An intelligent model selection system that automatically chooses the best LLM for a given task based on performance history, cost, and latency requirements.
- Automatic model selection based on task requirements
- Support for multiple LLM providers (OpenAI, Anthropic, Mistral)
- Performance tracking and evaluation
- Cost and latency optimization
- SQLite database for storing task history
- Extensible architecture for adding new models and evaluation metrics
llm_router/
├── config/
│ └── model_registry.yaml # Model configurations and pricing
├── data/
│ └── task_history.db # SQLite database for task history
├── src/
│ ├── models.py # Data models and types
│ ├── model_runner.py # LLM API integration
│ ├── evaluator.py # Output quality evaluation
│ ├── router_agent.py # Model selection logic
│ ├── task_runner.py # Pipeline orchestration
│ └── example.py # Usage example
└── requirements.txt # Project dependencies
- Clone the repository:
git clone https://github.com/yourusername/llm_router.git
cd llm_router
- Create a virtual environment and install dependencies:
python -m venv venv
source venv/bin/activate # On Windows: venv\Scripts\activate
pip install -r requirements.txt
- Set up environment variables:
export OPENAI_API_KEY="your-openai-key"
export ANTHROPIC_API_KEY="your-anthropic-key"
export MISTRAL_API_KEY="your-mistral-key"
from src.models import TaskSpec, TaskType
from src.task_runner import TaskRunner
# Initialize task runner
runner = TaskRunner()
# Create a task
task = TaskSpec(
task_id="unique-id",
prompt="Your task prompt here",
task_type=TaskType.CODE_GENERATION,
importance=0.8,
latency_budget_ms=5000
)
# Run the task
result = runner.run_task(task)
# Access results
print(f"Selected model: {result.selected_model}")
print(f"Output: {result.output.output_text}")
print(f"Quality score: {result.evaluation_score}")

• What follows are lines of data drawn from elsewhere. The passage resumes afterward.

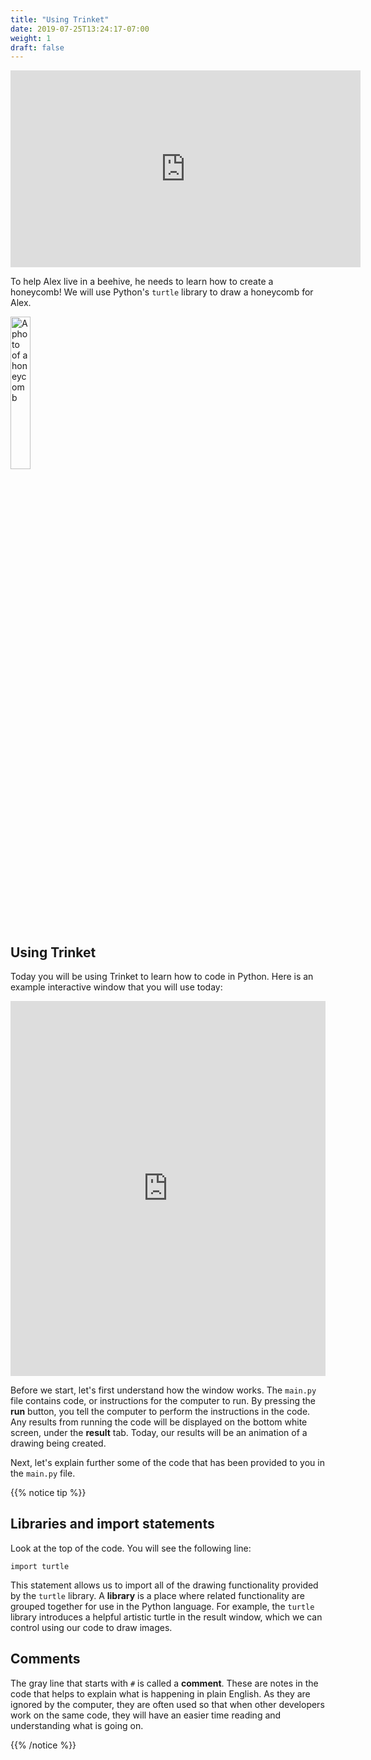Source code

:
 ```yaml
---
title: "Using Trinket"
date: 2019-07-25T13:24:17-07:00
weight: 1
draft: false
---
```


<p style="text-align: center;"><iframe width="560" height="315" src="https://www.youtube.com/embed/_DbRac3d0lo" frameborder="0" allow="accelerometer; autoplay; clipboard-write; encrypted-media; gyroscope; picture-in-picture" allowfullscreen></iframe></p>

To help Alex live in a beehive, he needs to learn how to create a honeycomb! We will use Python's `turtle` library to draw a honeycomb for Alex.

<img src="../media/turtle_honeycomb.png" alt="A photo of a honeycomb" width="25%" />

## Using Trinket

Today you will be using Trinket to learn how to code in Python. Here is an example interactive window that you will use today:

<iframe src="https://trinket.io/embed/python/1363ac22be" width="100%" height="600" frameborder="0" marginwidth="0" marginheight="0" allowfullscreen></iframe>

Before we start, let's first understand how the window works. The `main.py` file contains code, or instructions for the computer to run. By pressing the **run** button, you tell the computer to perform the instructions in the code. Any results from running the code will be displayed on the bottom white screen, under the **result** tab. Today, our results will be an animation of a drawing being created.

Next, let's explain further some of the code that has been provided to you in the `main.py` file.

{{% notice tip %}}

## Libraries and import statements

Look at the top of the code. You will see the following line:

```
import turtle
```

This statement allows us to import all of the drawing functionality provided by the `turtle` library. A **library** is a place where related functionality are grouped together for use in the Python language. For example, the `turtle` library introduces a helpful artistic turtle in the result window, which we can control using our code to draw images.

## Comments

The gray line that starts with `#` is called a **comment**. These are notes in the code that helps to explain what is happening in plain English. As they are ignored by the computer, they are often used so that when other developers work on the same code, they will have an easier time reading and understanding what is going on.

{{% /notice %}}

The router uses a weighted scoring system to select the best model:
score = α * quality - β * cost - γ * latency
Where:
- quality: Historical performance and task-specific capabilities
- cost: Token pricing and usage
- latency: Response time and budget compliance
- Add model configuration to
config/model_registry.yaml
- Implement API integration in
model_runner.py
- Extend
evaluator.py
with new evaluation metrics - Implement custom scoring logic
The project is designed to be easily integrated with:
- Streamlit for visualization
- LangSmith for experiment tracking
- Custom monitoring systems
Contributions are welcome! Please feel free to submit a Pull Request.
This project is licensed under the MIT License - see the LICENSE file for details.